Diverse gathering for pipeline protest

Tuesday, March 27, 2012

24 Hours Vancouver

A vocal crowd of about 1,200 people packed the Vancouver Art Gallery lawn Monday afternoon to mark the 23rd anniversary of the Exxon Valdez tanker spill and to oppose the proposed Northern Gateway pipeline.


The protestors then marched to the offices of pipeline company Enbridge, blocking off Burrard Street.

The city’s largest anti-oilsands rally to date even surprised speakers at the event.

“If I was a politician, and I was looking at how many people showed up on a rainy Monday afternoon to say no to oil tankers right here in British Columbia, I would literally be shaking in my boots right now,” said Wilderness Committee campaigner Ben West to loud cheers. “Big oil has got their back up against the wall and it’s because of you guys.”

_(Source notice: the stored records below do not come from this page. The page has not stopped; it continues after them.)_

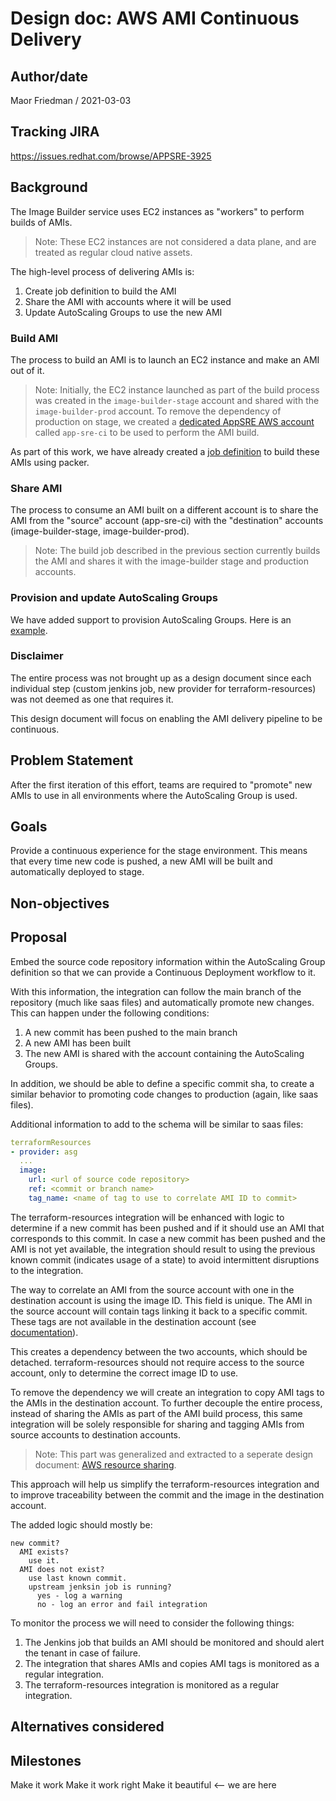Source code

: # Design doc: AWS AMI Continuous Delivery

## Author/date

Maor Friedman / 2021-03-03

## Tracking JIRA

https://issues.redhat.com/browse/APPSRE-3925

## Background

The Image Builder service uses EC2 instances as "workers" to perform builds of AMIs.
> Note: These EC2 instances are not considered a data plane, and are treated as regular cloud native assets.

The high-level process of delivering AMIs is:
1. Create job definition to build the AMI
1. Share the AMI with accounts where it will be used
1. Update AutoScaling Groups to use the new AMI

### Build AMI

The process to build an AMI is to launch an EC2 instance and make an AMI out of it.
> Note: Initially, the EC2 instance launched as part of the build process was created in the `image-builder-stage` account and shared with the `image-builder-prod` account. To remove the dependency of production on stage, we created a [dedicated AppSRE AWS account](https://issues.redhat.com/browse/APPSRE-4405) called `app-sre-ci` to be used to perform the AMI build.

As part of this work, we have already created a [job definition](https://gitlab.cee.redhat.com/service/app-interface/-/blob/e006b480c002ed869eb66df04d62ed8ef1218f7e/resources/jenkins/image-builder/jobs-templates.yml) to build these AMIs using packer.

### Share AMI

The process to consume an AMI built on a different account is to share the AMI from the "source" account (app-sre-ci) with the "destination" accounts (image-builder-stage, image-builder-prod).
> Note: The build job described in the previous section currently builds the AMI and shares it with the image-builder stage and production accounts.

### Provision and update AutoScaling Groups

We have added support to provision AutoScaling Groups. Here is an [example](https://gitlab.cee.redhat.com/service/app-interface/-/blob/e006b480c002ed869eb66df04d62ed8ef1218f7e/data/services/image-builder/namespaces/workers-stage.yml#L173-186).

### Disclaimer

The entire process was not brought up as a design document since each individual step (custom jenkins job, new provider for terraform-resources) was not deemed as one that requires it.

This design document will focus on enabling the AMI delivery pipeline to be continuous.

## Problem Statement

After the first iteration of this effort, teams are required to "promote" new AMIs to use in all environments where the AutoScaling Group is used.

## Goals

Provide a continuous experience for the stage environment. This means that every time new code is pushed, a new AMI will be built and automatically deployed to stage.

## Non-objectives

## Proposal

Embed the source code repository information within the AutoScaling Group definition so that we can provide a Continuous Deployment workflow to it.

With this information, the integration can follow the main branch of the repository (much like saas files) and automatically promote new changes. This can happen under the following conditions:
1. A new commit has been pushed to the main branch
1. A new AMI has been built
1. The new AMI is shared with the account containing the AutoScaling Groups.

In addition, we should be able to define a specific commit sha, to create a similar behavior to promoting code changes to production (again, like saas files).

Additional information to add to the schema will be similar to saas files:
```yaml
terraformResources
- provider: asg
  ...
  image:
    url: <url of source code repository>
    ref: <commit or branch name>
    tag_name: <name of tag to use to correlate AMI ID to commit>
```

The terraform-resources integration will be enhanced with logic to determine if a new commit has been pushed and if it should use an AMI that corresponds to this commit. In case a new commit has been pushed and the AMI is not yet available, the integration should result to using the previous known commit (indicates usage of a state) to avoid intermittent disruptions to the integration.

The way to correlate an AMI from the source account with one in the destination account is using the image ID. This field is unique. The AMI in the source account will contain tags linking it back to a specific commit. These tags are not available in the destination account (see [documentation](https://docs.aws.amazon.com/AWSEC2/latest/UserGuide/sharingamis-explicit.html)).

This creates a dependency between the two accounts, which should be detached. terraform-resources should not require access to the source account, only to determine the correct image ID to use.

To remove the dependency we will create an integration to copy AMI tags to the AMIs in the destination account. To further decouple the entire process, instead of sharing the AMIs as part of the AMI build process, this same integration will be solely responsible for sharing and tagging AMIs from source accounts to destination accounts.
> Note: This part was generalized and extracted to a seperate design document: [AWS resource sharing](https://issues.redhat.com/browse/APPSRE-4621).

This approach will help us simplify the terraform-resources integration and to improve traceability between the commit and the image in the destination account.

The added logic should mostly be:
```
new commit?
  AMI exists?
    use it.
  AMI does not exist?
    use last known commit.
    upstream jenksin job is running?
      yes - log a warning
      no - log an error and fail integration
```

To monitor the process we will need to consider the following things:
1. The Jenkins job that builds an AMI should be monitored and should alert the tenant in case of failure.
1. The integration that shares AMIs and copies AMI tags is monitored as a regular integration.
1. The terraform-resources integration is monitored as a regular integration.

## Alternatives considered

## Milestones

Make it work
Make it work right
Make it beautiful <-- we are here
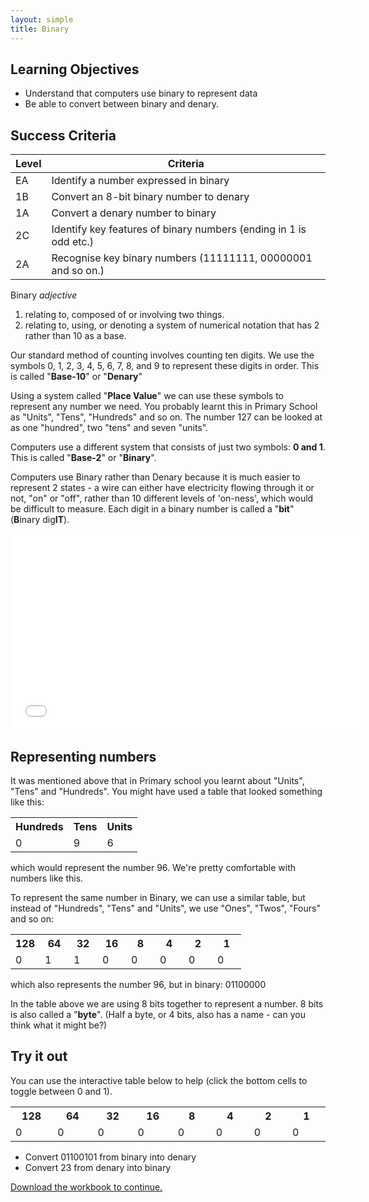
 ```yaml
---
layout: simple
title: Binary
---
```



## Learning Objectives

* Understand that computers use binary to represent data
* Be able to convert between binary and denary.

## Success Criteria

| Level | Criteria
|-------|---------
| EA | Identify a number expressed in binary
| 1B | Convert an 8-bit binary number to denary
| 1A | Convert a denary number to binary
| 2C | Identify key features of binary numbers (ending in 1 is odd etc.)
| 2A | Recognise key binary numbers (11111111, 00000001 and so on.)

Binary *adjective*

1. relating to, composed of or involving two things.
2. relating to, using, or denoting a system of numerical notation that has 2 rather than 10 as a base.

<p>Our standard method of counting involves counting ten digits. We use the symbols 0, 1, 2, 3, 4, 5, 6, 7, 8, and 9 to represent these digits in order. This is called "<strong>Base-10</strong>" or "<strong>Denary</strong>"</p>
<p>Using a system called "<strong>Place Value</strong>" we can use these symbols to represent any number we need. You probably learnt this in Primary School as "Units", "Tens", "Hundreds" and so on. The number 127 can be looked at as one "hundred", two "tens" and seven "units".</p>
<p>Computers use a different system that consists of just two symbols: <strong>0 and 1</strong>. This is called "<strong>Base-2</strong>" or "<strong>Binary</strong>".</p>
<p>Computers use Binary rather than Denary because it is much easier to represent 2 states - a wire can either have electricity flowing through it or not, "on" or "off", rather than 10 different levels of 'on-ness', which would be difficult to measure. Each digit in a binary number is called a "<strong>bit</strong>" (<strong>B</strong>inary dig<strong>IT</strong>).</p>

<iframe width="560" height="315" src="//www.youtube.com/embed/TD6lcIIOeic" frameborder="0" allowfullscreen="" style="margin:0 auto; display: block;"></iframe>

<h2>Representing numbers</h2>
<p>It was mentioned above that in Primary school you learnt about "Units", "Tens" and "Hundreds". You might have used a table that looked something like this:</p>
<style type="text/css">
.number_system
{
  border-collapse: collapse;
  border: none;
}
.number_system th:first-child
{
  border-left:none;
}

.number_system th
{
  border-left:1px solid black;
  border-bottom:1px solid black;
  padding:5px;
  text-align:center;
}

.number_system.denary th
{
  width:90px;
}
.number_system.binary th
{
  width:30px;
} 
.number_system td:first-child
{
  border-left:none;
}

.number_system td
{
  border-left:1px solid black;
  text-align:center;
}

#bin td:hover
{
    background-color:#ccc;
    cursor:pointer;
}

#bin {font-size:200%; margin:0 auto;}
#bin th {width: 60px;}
</style>
<table class="number_system denary">
<tbody><tr><th>Hundreds</th><th>Tens</th><th>Units</th></tr>
<tr><td>0</td><td>9</td><td>6</td></tr>
</tbody></table><p>which would represent the number 96. We're pretty comfortable with numbers like this.</p>
<p>To represent the same number in Binary, we can use a similar table, but instead of "Hundreds", "Tens" and "Units", we use "Ones", "Twos", "Fours" and so on:</p>
<table class="number_system binary">
<tbody>
<tr><th>128</th><th>64</th><th>32</th><th>16</th><th>8</th><th>4</th><th>2</th><th>1</th></tr>
<tr><td>0</td><td>1</td><td>1</td><td>0</td><td>0</td><td>0</td><td>0</td><td>0</td></tr>
</tbody></table><p>which also represents the number 96, but in binary: 01100000</p>
<p>In the table above we are using 8 bits together to represent a number. 8 bits is also called a "<strong>byte</strong>". (Half a byte, or 4 bits, also has a name - can you think what it might be?)</p>
<h2>Try it out</h2>
<p>You can use the interactive table below to help (click the bottom cells to toggle between 0 and 1).</p>
<table class="number_system binary" id="bin">
<tbody>
<tr><th>128</th><th>64</th><th>32</th><th>16</th><th>8</th><th>4</th><th>2</th><th>1</th></tr>
<tr><td class="zero">0</td><td class="zero">0</td><td class="zero">0</td><td class="zero">0</td><td class="zero">0</td><td class="zero">0</td><td class="zero">0</td><td class="zero">0</td></tr>
</tbody></table>

<script type="text/javascript">

(function()
{
	var t = document.getElementById('bin')
	td = t.getElementsByTagName('td')
	for (var i=0; i<td.length; i++)
	{
		td[i].onclick = function(e)
		{
			if (this.innerHTML == '1') { this.innerHTML = '0'; this.className='zero'; }
			else { this.innerHTML = '1'; this.className='one'; }
		}.bind(td[i])
	}
})()

</script><ul><li>Convert 01100101 from binary into denary</li>
<li>Convert 23 from denary into binary</li>
</ul>

[Download the workbook to continue.](../GCSE/resources/Binary_arithmetic.xlsx)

The diverse gathering included aboriginals, union members, environmentalists, students, academics and politicians, including recent NDP leadership candidate Nathan Cullen and Green Party leader Elizabeth May.

“We know what an oil spill will do to the delicate habitat of the coast,” said Heiltsuk First Nation Chief Edwin Newman. “Fish to us is like bread to the white man. We can’t live without it.”

 

Other speakers said the pipeline battle is not just about preventing oil spills, but also climate change.

“We must not forget that the fossil fuel industry threatens the world with more than just oil spills,” said SFU professor Mark Jaccard, an energy economist and an Intergovernmental Panel on Climate Change member.

“What’s the ethically right thing to do? I’ve become convinced that part of that response may have to be civil disobedience. I don’t see any other way.”

“What they (industry) wants is for British Columbia to be a carbon gateway, where oil and coal can get out to the rest of the planet to be burnt,” said American climate change writer and activist Bill McKibben. “We just can’t let that happen. That oil has got to stay in the ground.”

Photo: More than 1,000 showed up to protest with First Nations, academics and environmental groups on the 23rd anniversary of Exxon Valdez oil spill to stand up for British Columbia's coast during a rally at the Vancouver Art Gallery in Vancouver Monday.